A simple mental model is: “for each value in this collection, do the following.” That sentence is often enough to decode a loop.

Loop with a running calculation

areas = [3.2, 3.5, 4.1, 4.4]
total_area = 0

for area in areas:
    total_area = total_area + area

print(total_area)

Defining functions

A function packages a repeatable step behind a name. That makes code easier to read and reuse.

def classify_signal(value, threshold=140):
    if value > threshold:
        return "bright"
    return "dim"


classify_signal(151)

Function anatomy

• def begins the function definition.
• value is the input argument.
• threshold=140 is a default value.
• return sends the result back.

A second small function

def mean_of_two_values(a, b):
    return (a + b) / 2

print(mean_of_two_values(10, 14))

Worked example: combine a function and a loop

intensities = [120, 151, 118, 164]

def classify_signal(value, threshold=140):
    if value > threshold:
        return "bright"
    return "dim"

for value in intensities:
    print(value, classify_signal(value))

This is an important milestone because many beginner analysis tasks are built from exactly these ingredients.

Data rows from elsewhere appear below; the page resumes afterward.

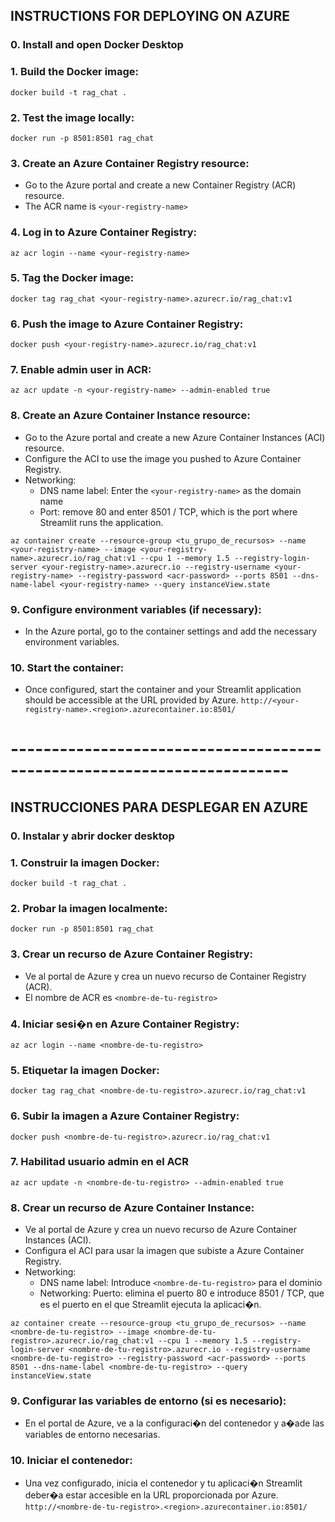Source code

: ## INSTRUCTIONS FOR DEPLOYING ON AZURE

### 0. Install and open Docker Desktop

### 1. Build the Docker image:
`docker build -t rag_chat .`

### 2. Test the image locally:
`docker run -p 8501:8501 rag_chat`

### 3. Create an Azure Container Registry resource:
- Go to the Azure portal and create a new Container Registry (ACR) resource.
- The ACR name is `<your-registry-name>`

### 4. Log in to Azure Container Registry:
`az acr login --name <your-registry-name>`

### 5. Tag the Docker image:
`docker tag rag_chat <your-registry-name>.azurecr.io/rag_chat:v1`

### 6. Push the image to Azure Container Registry:
`docker push <your-registry-name>.azurecr.io/rag_chat:v1`

### 7. Enable admin user in ACR:
`az acr update -n <your-registry-name> --admin-enabled true`

### 8. Create an Azure Container Instance resource:
- Go to the Azure portal and create a new Azure Container Instances (ACI) resource.
- Configure the ACI to use the image you pushed to Azure Container Registry.
- Networking:
   + DNS name label: Enter the `<your-registry-name>` as the domain name
   + Port: remove 80 and enter 8501 / TCP, which is the port where Streamlit runs the application.

`az container create --resource-group <tu_grupo_de_recursos> --name <your-registry-name> --image <your-registry-name>.azurecr.io/rag_chat:v1 --cpu 1 --memory 1.5 --registry-login-server <your-registry-name>.azurecr.io --registry-username <your-registry-name> --registry-password <acr-password> --ports 8501 --dns-name-label <your-registry-name> --query instanceView.state`

### 9. Configure environment variables (if necessary):
- In the Azure portal, go to the container settings and add the necessary environment variables.

### 10. Start the container:
- Once configured, start the container and your Streamlit application should be accessible at the URL provided by Azure.
   `http://<your-registry-name>.<region>.azurecontainer.io:8501/`

# ------------------------------------------------------------------------

## INSTRUCCIONES PARA DESPLEGAR EN AZURE

### 0. Instalar y abrir docker desktop

### 1. Construir la imagen Docker:
`docker build -t rag_chat .`

### 2. Probar la imagen localmente:
`docker run -p 8501:8501 rag_chat`

### 3. Crear un recurso de Azure Container Registry:
- Ve al portal de Azure y crea un nuevo recurso de Container Registry (ACR).
- El nombre de ACR es `<nombre-de-tu-registro>`

### 4. Iniciar sesi�n en Azure Container Registry:
`az acr login --name <nombre-de-tu-registro>`

### 5. Etiquetar la imagen Docker:
`docker tag rag_chat <nombre-de-tu-registro>.azurecr.io/rag_chat:v1`

### 6. Subir la imagen a Azure Container Registry:
`docker push <nombre-de-tu-registro>.azurecr.io/rag_chat:v1`

### 7. Habilitad usuario admin en el ACR
`az acr update -n <nombre-de-tu-registro> --admin-enabled true`

### 8. Crear un recurso de Azure Container Instance:
- Ve al portal de Azure y crea un nuevo recurso de Azure Container Instances (ACI).
- Configura el ACI para usar la imagen que subiste a Azure Container Registry.
- Networking:
   + DNS name label: Introduce `<nombre-de-tu-registro>` para el dominio
   + Networking: Puerto: elimina el puerto 80 e introduce 8501 / TCP, que es el puerto en el que Streamlit ejecuta la aplicaci�n.

`az container create --resource-group <tu_grupo_de_recursos> --name <nombre-de-tu-registro> --image <nombre-de-tu-registro>.azurecr.io/rag_chat:v1 --cpu 1 --memory 1.5 --registry-login-server <nombre-de-tu-registro>.azurecr.io --registry-username <nombre-de-tu-registro> --registry-password <acr-password> --ports 8501 --dns-name-label <nombre-de-tu-registro> --query instanceView.state`

### 9. Configurar las variables de entorno (si es necesario):
- En el portal de Azure, ve a la configuraci�n del contenedor y a�ade las variables de entorno necesarias.

### 10. Iniciar el contenedor:
- Una vez configurado, inicia el contenedor y tu aplicaci�n Streamlit deber�a estar accesible en la URL proporcionada por Azure.
   `http://<nombre-de-tu-registro>.<region>.azurecontainer.io:8501/`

Worked example: build a small result list

intensities = [120, 151, 118, 164]
labels = []

def classify_signal(value, threshold=140):
    if value > threshold:
        return "bright"
    return "dim"

for value in intensities:
    labels.append(classify_signal(value))

print(labels)

This is a useful stepping stone toward later notebook work, where you often loop through measurements and collect outputs.

Mini exercise set

1. Create a variable called experiment_day and assign it a short text value.
2. Create a list of four intensity measurements and print the second value.
3. Write an if statement that prints "large cell" when an area is above 4.0.
4. Write a loop that prints each item in a list of sample names.
5. Define a function called double_value that returns twice its input.

Challenge exercise

Put several ideas together by writing a function that labels a list of intensities as either "bright" or "dim".

intensities = [120, 151, 118, 164]

# Write a function here and use a loop to classify each value.

If this feels hard, solve it in two pieces: first write the function for one value, then add the loop afterwards.

Stop here for today if needed

A strong stopping point is when you can read a short piece of Python and explain what each line is doing, even if you still need help writing code from scratch.

Ready for notebooks

If these ideas feel mostly comfortable, you are in a good position to open a Jupyter notebook and understand what each code cell is doing.